Maryland sports betting continues its “positive momentum” toward a “late fall launch,” according to a top regulator.
Maryland Lottery and Gaming Control Agency Director John Martin used those words Tuesday as he briefed the Sports Wagering Application Review Commission. SWARC is an appointed board tasked with awarding licenses before the MLGCA performs background checks and issues the licenses.
SWARC met for the second time as it works to establish guidelines to award up to 90 competitively bid licenses for Maryland sports betting. The commission met for the first time in August when it passed the 17 entities named in sports betting legislation to the license application process.
Maryland sports betting ready this fall?
The license application process for those 17 named entities opened Sept. 14. Representatives from those entities are working with MLGCA staff on their background checks.
Those designated licensees include:
- Six casinos
- Six off-track betting locations and bingo halls
- Three professional sports teams
- Two horse racing tracks (sharing a license)
- Maryland State Fairgrounds
While the designated licensees are moving forward, Maryland sports betting regulations are in a 30-day period of public comment. There was a public meeting Wednesday before the period closes Monday.
Martin hopes final regulations can be in place by early November and the 17 retail licenses can be issued to “continue the positive momentum to get sports wagering operational by late fall.”
There are 60 mobile licenses available for competitive bid, which retail licensees can also win.
Obligations for license applicants
Maryland Department of Legal Services Policy Analyst Matthew Bennett took SWARC members through various costs and requirements for obtaining a license.
There are up to 30 Class B licenses up for competitive bid for local businesses. The sports betting legislation dictates SWARC gives preference to minority- and women-owned businesses.
Obligations outlined by Bennett include:
- License application fees
- Background investigation
- Licensing cost for employees
- Performance bonds
- Surveillance equipment and technology
- Record keeping infrastructure and accounting controls
- Security costs
“As the [MLGCA] has said along the way, they realize these entities are varying sizes,” Bennett said. “If some regulations seem onerous, it’s important to know they can reach out to the lottery and there are options for the lottery to consider for modifications to be made along the way.”
Assistance fund for new entrants
Department of Commerce Finance Programs Accounting and Administration Director Darla Garrett updated SWARC members on assistance some applicants might be able to use.
Garrett outlined the three grant types that minority-owned businesses can qualify for through the Small, Minority-Owned Business Sports Wagering Assistance Fund. Class A license fees contribute to the assistance fund.
Sports betting license support
The assistance fund can reimburse up to 50% of license fees and background checks up to $25,000.
- B-1: $250,000
- B-2: $50,000
- Mobile: $500,000
Class B-2 licenses are for establishments with fewer than 25 employees and less than $3 million in annual receipts.

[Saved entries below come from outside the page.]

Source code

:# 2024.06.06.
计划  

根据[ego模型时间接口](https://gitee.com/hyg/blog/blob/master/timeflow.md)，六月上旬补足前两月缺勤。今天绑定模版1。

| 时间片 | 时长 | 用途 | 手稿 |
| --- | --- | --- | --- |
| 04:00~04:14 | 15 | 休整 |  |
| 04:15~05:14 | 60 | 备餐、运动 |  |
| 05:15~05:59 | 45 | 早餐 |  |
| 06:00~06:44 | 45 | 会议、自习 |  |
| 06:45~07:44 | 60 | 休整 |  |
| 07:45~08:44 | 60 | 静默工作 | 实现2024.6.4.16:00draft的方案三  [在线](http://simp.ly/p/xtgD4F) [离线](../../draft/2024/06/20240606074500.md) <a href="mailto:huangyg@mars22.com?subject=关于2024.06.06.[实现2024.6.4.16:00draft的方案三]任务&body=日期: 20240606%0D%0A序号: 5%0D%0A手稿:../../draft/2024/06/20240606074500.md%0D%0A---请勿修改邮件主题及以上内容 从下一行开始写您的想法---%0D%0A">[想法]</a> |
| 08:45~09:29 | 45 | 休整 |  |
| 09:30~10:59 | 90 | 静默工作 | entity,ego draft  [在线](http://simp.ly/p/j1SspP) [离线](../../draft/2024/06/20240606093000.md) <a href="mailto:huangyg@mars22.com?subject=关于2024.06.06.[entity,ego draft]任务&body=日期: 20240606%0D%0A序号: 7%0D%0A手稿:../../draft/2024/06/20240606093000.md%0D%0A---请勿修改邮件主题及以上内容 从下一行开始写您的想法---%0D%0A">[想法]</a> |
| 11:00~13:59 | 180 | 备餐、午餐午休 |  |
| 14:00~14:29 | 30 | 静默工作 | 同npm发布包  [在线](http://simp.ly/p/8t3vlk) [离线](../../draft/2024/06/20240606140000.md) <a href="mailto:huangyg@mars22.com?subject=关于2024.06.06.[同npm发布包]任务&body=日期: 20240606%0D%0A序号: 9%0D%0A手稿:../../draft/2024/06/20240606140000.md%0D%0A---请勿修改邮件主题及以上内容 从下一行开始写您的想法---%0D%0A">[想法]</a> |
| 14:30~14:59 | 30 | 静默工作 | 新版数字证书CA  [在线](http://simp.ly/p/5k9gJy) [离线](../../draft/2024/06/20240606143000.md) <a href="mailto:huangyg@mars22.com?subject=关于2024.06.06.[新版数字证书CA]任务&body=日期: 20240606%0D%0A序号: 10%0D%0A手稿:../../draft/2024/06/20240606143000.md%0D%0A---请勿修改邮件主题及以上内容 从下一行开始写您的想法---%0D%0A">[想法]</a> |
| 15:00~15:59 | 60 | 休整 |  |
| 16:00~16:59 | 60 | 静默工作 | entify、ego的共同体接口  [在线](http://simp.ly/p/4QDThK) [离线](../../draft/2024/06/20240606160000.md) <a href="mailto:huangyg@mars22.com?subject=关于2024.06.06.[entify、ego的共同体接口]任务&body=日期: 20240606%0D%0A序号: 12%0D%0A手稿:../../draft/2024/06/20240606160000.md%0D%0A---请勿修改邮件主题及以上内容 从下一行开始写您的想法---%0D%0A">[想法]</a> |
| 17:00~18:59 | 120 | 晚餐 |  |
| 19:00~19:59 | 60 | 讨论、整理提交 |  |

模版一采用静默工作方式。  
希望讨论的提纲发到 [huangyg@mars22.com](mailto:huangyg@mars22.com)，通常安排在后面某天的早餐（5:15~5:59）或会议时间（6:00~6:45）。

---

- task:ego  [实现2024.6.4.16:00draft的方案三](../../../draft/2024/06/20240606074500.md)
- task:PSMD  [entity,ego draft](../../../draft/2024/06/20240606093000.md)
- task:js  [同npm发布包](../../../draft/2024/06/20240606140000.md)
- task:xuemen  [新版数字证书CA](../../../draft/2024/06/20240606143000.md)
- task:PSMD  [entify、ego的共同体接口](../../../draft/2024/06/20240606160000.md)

Sports betting operating and training support
The two other grants under the Sports Wagering Assistance Fund go toward sports betting operating support and training. Those grants can reimburse up to 50% of eligible costs up to $50,000.
Operating costs include items like software, IT support and marketing.
Training costs include integrity certifications and conference registration for employees.
Legal guidance for sports betting licenses
SWARC broke into a closed session to discuss allowing members to obtain “legal counsel regarding legal standards for race- and gender-conscious government programs.”
“[These are] very complex issues that this commission needs to bear in mind in issuing licenses,” SWARC Chair Thomas Brandt said.
The closed session followed a presentation by Zenita Wickham Hurley, chief counsel for civil rights at the Maryland Office of the Attorney General, and Cheryl Brown-Whitfield, principal counsel for the Maryland Department of Transportation.
Next steps for MD sports betting
Following the closed session, consulting firm Taft Stettinius & Hollister Chair Cezar Froelich offered some thoughts moving forward.
“Class B licenses aren’t set up for running a sportsbook by themselves,” Froelich said. “We have to take a look at the interplay between the mobile and Class B licenses. If you just go out and issue the Class B by themselves without taking into account that it has to be beneficial for a mobile sports operator, you could find yourself in a circumstance Class B don’t get picked up.”
Brandt agreed and said there will need to be some brainstorming before awarding additional licenses. He set the next SWARC meeting for Oct. 14.
“Achieving the goals of the legislation will indeed require some creative for us to fulfill what we’re trying to accomplish here,” Brandt said before setting the date. “I don’t dare think we try to push any faster, we’re not dragging our feet by any stretch.”